### ASSIGNMENT
Leave every picture out, and write out the remaining entries exactly.

[[ RECORDS SUPPLIED open ]]

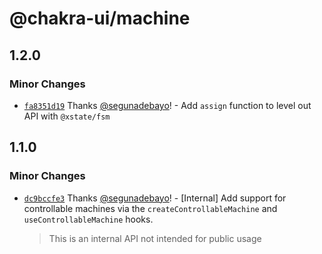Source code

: # @chakra-ui/machine

## 1.2.0

### Minor Changes

- [`fa8351d19`](https://github.com/chakra-ui/chakra-ui/commit/fa8351d194c6208f00ed2d7a8ce051175e591b95)
  Thanks [@segunadebayo](https://github.com/segunadebayo)! - Add `assign`
  function to level out API with `@xstate/fsm`

## 1.1.0

### Minor Changes

- [`dc9bccfe3`](https://github.com/chakra-ui/chakra-ui/commit/dc9bccfe3c24073a71ab72416aa83ee719186eb6)
  Thanks [@segunadebayo](https://github.com/segunadebayo)! - [Internal] Add
  support for controllable machines via the `createControllableMachine` and
  `useControllableMachine` hooks.

  > This is an internal API not intended for public usage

[[ RECORDS SUPPLIED closed ]]

### RESPONSE TO THE EXERCISE
Source code

: # @chakra-ui/machine

## 1.2.0

### Minor Changes

- [`fa8351d19`](https://github.com/chakra-ui/chakra-ui/commit/fa8351d194c6208f00ed2d7a8ce051175e591b95)
  Thanks [@segunadebayo](https://github.com/segunadebayo)! - Add `assign`
  function to level out API with `@xstate/fsm`

## 1.1.0

### Minor Changes

- [`dc9bccfe3`](https://github.com/chakra-ui/chakra-ui/commit/dc9bccfe3c24073a71ab72416aa83ee719186eb6)
  Thanks [@segunadebayo](https://github.com/segunadebayo)! - [Internal] Add
  support for controllable machines via the `createControllableMachine` and
  `useControllableMachine` hooks.

  > This is an internal API not intended for public usage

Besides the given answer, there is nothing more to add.